# Transfer Learning

In [2]:
import matplotlib.pyplot as plt
import scipy
import numpy as np
from PIL import Image
from scipy import ndimage
from keras.preprocessing.image import ImageDataGenerator,\
array_to_img, img_to_array, load_img
from keras.models import Sequential
from keras.layers import Dense, Conv2D, MaxPooling2D, Flatten
from keras.optimizers import RMSprop

The idea behind transfer learning is simply to make use of some pre-trained model to make predictions, rather than building a new model from scratch.

The plain fact is that several very powerful image-processing networks have already been built and perfected by scientists who have detailed knowledge about how all the layers of their models work. Moreover, many successful models have been trained on hundreds of thousands if not millions of images, and so they could be used for your images as well.

In general, the target will of course be different from the original that was used in training the model in the first place. But the idea is that the model will be good at picking up on the *deep features* of images, and so we can use *most* of the pre-trained model, in order to extract those deep features, and then just stick on a couple extra layers at the end that are appropriate for the data we have.

In what follows here we'll try building a network from scratch on some chest X-ray data.
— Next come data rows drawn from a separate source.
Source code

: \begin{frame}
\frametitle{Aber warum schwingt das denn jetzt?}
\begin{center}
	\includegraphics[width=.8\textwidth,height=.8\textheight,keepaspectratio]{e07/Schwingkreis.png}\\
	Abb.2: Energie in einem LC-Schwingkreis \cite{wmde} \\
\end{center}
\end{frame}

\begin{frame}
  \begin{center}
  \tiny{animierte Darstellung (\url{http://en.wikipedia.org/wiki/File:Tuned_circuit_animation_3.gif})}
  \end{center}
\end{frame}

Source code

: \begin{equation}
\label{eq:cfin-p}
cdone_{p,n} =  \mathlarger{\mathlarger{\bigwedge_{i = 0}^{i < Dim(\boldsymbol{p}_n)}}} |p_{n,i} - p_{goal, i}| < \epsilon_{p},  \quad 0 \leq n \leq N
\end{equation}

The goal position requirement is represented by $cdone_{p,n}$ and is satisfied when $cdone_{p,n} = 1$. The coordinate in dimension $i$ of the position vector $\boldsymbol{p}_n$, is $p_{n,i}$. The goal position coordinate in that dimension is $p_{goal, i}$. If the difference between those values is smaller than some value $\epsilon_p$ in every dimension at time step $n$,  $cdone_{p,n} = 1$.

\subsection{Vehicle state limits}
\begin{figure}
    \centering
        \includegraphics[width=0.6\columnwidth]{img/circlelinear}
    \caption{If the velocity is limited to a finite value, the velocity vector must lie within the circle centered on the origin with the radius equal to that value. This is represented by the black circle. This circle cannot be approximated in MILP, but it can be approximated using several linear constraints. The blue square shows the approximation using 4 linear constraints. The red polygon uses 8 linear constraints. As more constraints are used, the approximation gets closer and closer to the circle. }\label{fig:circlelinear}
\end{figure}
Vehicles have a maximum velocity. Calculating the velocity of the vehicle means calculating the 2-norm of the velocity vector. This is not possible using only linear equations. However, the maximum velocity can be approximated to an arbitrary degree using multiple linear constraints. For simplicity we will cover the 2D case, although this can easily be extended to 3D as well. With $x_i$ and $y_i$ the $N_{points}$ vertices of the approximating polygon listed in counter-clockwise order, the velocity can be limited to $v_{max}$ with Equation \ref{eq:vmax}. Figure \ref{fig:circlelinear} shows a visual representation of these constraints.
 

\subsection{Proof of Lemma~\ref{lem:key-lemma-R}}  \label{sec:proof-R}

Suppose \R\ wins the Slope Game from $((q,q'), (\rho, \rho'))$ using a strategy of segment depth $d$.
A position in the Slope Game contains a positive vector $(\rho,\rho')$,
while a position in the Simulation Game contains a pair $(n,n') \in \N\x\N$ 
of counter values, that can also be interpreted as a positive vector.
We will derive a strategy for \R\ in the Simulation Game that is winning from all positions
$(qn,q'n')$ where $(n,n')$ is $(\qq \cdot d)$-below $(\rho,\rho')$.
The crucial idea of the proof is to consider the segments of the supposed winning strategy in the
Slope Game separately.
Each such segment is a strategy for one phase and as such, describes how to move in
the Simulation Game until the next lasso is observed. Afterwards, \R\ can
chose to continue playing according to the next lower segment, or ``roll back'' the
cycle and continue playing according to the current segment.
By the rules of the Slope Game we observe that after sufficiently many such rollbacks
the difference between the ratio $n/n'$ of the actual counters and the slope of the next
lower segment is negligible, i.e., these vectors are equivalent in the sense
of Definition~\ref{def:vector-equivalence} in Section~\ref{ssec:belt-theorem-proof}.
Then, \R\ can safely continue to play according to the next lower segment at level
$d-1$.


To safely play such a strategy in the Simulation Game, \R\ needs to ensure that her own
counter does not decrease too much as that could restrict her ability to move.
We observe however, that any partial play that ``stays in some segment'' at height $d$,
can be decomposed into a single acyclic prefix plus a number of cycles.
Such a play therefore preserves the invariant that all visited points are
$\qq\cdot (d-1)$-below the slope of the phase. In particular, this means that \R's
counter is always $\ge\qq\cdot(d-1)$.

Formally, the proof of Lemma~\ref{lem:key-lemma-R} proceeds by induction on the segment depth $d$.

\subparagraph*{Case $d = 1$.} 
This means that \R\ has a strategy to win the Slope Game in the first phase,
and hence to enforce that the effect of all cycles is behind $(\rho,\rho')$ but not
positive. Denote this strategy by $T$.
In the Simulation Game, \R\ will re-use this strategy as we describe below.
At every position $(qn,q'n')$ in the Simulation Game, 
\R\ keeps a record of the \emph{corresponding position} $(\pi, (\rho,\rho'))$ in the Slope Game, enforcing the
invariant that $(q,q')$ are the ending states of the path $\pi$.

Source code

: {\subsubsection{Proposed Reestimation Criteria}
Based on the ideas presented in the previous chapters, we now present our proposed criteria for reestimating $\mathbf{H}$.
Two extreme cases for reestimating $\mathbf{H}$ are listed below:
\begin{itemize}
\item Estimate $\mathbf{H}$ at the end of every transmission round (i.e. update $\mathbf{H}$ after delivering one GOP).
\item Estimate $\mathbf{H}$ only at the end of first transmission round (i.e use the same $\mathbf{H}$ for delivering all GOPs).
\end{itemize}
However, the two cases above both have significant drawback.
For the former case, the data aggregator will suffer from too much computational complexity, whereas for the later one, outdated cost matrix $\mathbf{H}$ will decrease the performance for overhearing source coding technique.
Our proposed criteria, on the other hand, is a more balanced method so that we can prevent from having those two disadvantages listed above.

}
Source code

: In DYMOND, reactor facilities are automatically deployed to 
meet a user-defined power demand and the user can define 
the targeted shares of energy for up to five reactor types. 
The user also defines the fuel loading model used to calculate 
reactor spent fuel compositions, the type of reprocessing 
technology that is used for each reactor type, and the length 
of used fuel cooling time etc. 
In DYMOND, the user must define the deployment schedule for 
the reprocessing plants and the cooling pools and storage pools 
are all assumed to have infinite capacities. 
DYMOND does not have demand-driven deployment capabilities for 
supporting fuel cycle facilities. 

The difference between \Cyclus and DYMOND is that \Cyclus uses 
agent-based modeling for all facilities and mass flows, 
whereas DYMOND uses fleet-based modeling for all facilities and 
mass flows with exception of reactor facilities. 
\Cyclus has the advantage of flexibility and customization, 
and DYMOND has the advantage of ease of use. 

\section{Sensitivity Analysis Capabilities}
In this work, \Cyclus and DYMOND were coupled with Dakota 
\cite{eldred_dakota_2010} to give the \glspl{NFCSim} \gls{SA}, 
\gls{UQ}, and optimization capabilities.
And then we'll see if we can get better accuracy by using [Imagenet](https://qz.com/1034972/the-data-that-changed-the-direction-of-ai-research-and-possibly-the-world/), a leading CNN for image recognition.

## CNN from Scratch

Let's look at some X-rays of lungs!

In [15]:
train_f = './chest_xray/train/'
test_f = './chest_xray/test/'
val_f = './chest_xray/val'

Keras's ImageDataGenerator can convert images (we have JPEGs here) to tensors of visual information!

In [1]:
test_generator = ImageDataGenerator(rescale=1./255).flow_from_directory(
        test_f, 
        target_size=(64, 64))

val_generator = ImageDataGenerator(rescale=1./255).flow_from_directory(
        val_f, 
        target_size=(64, 64))

train_generator = ImageDataGenerator(rescale=1./255).flow_from_directory(
        train_f, 
        target_size=(64, 64))

ImageDataGenerator uses *data augmentation*, which means that it will take each image and transform it in various ways, ultimately using *only these transformations* as training data. [Here's](https://www.pyimagesearch.com/2019/07/08/keras-imagedatagenerator-and-data-augmentation/) a nice resource on keras's `ImageDataGenerator`.

And [here](https://bair.berkeley.edu/blog/2019/06/07/data_aug/) is a page with more information about data augmentation.

In [4]:
train_images, train_labels = next(train_generator)
test_images, test_labels = next(test_generator)
val_images, val_labels = next(val_generator)

In [25]:
train_images[0][0]

### Model Building

In [2]:
model = Sequential()
model.add(Conv2D(32, (3, 3), activation='relu',
                        input_shape=(64 ,64,  3)))
model.add(MaxPooling2D((2, 2)))

model.add(Conv2D(32, (4, 4), activation='relu'))
model.add(MaxPooling2D((2, 2)))

model.add(Conv2D(64, (3, 3), activation='relu'))
model.add(MaxPooling2D((2, 2)))

model.add(Flatten())
model.add(Dense(64, activation='relu'))
model.add(Dense(2, activation='sigmoid'))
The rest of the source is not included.